Every once in a while, I visit the US Debt Clock Site to get a handle on the current U.S. fiscal and general financial situation. An interesting exercise is to see what kind of cuts would be necessary to achieve a balanced budget, that is, to reduce the deficit to zero and thereby to stop adding to the national debt every year. Well, we have to come up with more than $1,300 Billion in cuts. Gee, lots of ways to go about this but one combination is to eliminate defense altogether (scuttle the ships, close all the bases, send the soldiers home without pay or pensions, abrogate all military supply contracts, etc., and pray for peace - this saves $700B), then eliminate all federal pensions (too bad, folks - just sink or swim- this saves another $214B), then also eliminate all income security programs - too bad for all you unemployed folks! - this saves another $407B). That was easy, eh? Well, of course, politically, this is not doable! Furthermore, such cuts would devastate the economy, and with it, tax revenues, so you would need to cut much more than this to compensate. You see where I'm going.

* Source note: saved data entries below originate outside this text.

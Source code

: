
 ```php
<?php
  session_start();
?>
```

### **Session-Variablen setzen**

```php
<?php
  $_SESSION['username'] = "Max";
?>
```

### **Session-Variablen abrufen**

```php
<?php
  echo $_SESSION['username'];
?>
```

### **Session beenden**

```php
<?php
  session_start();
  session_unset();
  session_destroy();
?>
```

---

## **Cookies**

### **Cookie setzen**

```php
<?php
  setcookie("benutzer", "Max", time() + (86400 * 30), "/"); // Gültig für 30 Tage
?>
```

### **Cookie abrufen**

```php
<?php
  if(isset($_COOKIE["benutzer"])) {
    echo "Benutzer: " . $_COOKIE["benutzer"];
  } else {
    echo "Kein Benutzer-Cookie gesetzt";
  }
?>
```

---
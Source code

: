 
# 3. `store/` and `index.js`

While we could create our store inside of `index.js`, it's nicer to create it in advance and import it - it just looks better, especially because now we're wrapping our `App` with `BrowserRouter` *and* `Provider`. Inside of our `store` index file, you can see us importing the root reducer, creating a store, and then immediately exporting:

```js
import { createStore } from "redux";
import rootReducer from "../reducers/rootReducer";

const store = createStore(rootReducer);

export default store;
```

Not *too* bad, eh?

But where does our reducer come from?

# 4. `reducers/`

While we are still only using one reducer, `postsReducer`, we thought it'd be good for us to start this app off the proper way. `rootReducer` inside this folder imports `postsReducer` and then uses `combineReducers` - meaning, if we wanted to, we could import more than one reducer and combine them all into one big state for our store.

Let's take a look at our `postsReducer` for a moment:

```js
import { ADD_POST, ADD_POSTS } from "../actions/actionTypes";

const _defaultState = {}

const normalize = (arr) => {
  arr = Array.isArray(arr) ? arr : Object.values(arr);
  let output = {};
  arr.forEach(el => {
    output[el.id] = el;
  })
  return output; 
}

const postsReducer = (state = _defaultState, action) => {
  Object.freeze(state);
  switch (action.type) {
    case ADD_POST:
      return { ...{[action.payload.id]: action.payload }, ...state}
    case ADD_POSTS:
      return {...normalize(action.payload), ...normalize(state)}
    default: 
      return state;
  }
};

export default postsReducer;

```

Ok, let's try another angle - we'll just raise income taxes and do some minor expenditure cutting. So, if we doubled everyone's income taxes and eliminated all federal pensions, that might almost also do it, but whoops, since nobody has any money to spend, the economy would tank and therefore incomes and tax revenues would be affected, so we would need to raise taxes far more and/or cut more programs. H'mmm, nothing seems to work here, right?
Did you see the Congressional Super-Committee at work? Boy, did they ever agree on cuts, huh? Well, now you know why. It isn't doable, not politically, anyway. Not likely possible socially, either. Americans would be torching Capitol Hill, the White House, etc. So what do you think the U.S. will do/are doing? There is only one answer, and it is not a real solution but it kicks the can down the road, albeit at an even higher price down that road. The U.S., as well as most other western nations will simply continue to print ever vaster sums of money to make up for fiscal shortfalls. The likes of the Federal Reserve, the European Central Bank (ECB) and the Bank of Japan will just keep buying up more of their governments' IOU's (bonds and bills and other clever securities). This will happen under various guises such as QE1, 2,3,4, . . n, Operation Twist, "liquidity injections", whatever. The middle class will will get poorer and poorer and most will not understand why. The printing will continue until folks recognize that their currencies are being destroyed and enough folks lose their confidence in it, that a wholesale dumping of currency gets underway. Too bad the fiscal redress was not seriously attempted 20 to 30 years ago, when some of the measures needed might, while painful, still have been politically and socially doable given a committed President and Congress. But are the politicians wholly to blame for what has happened? No, I don't think so. After all, did voters elect politicians with "responsible" platforms or those that promised combinations of government programs and tax structures that were way too good to be true? As the old saying goes - It's hard to cheat an honest man".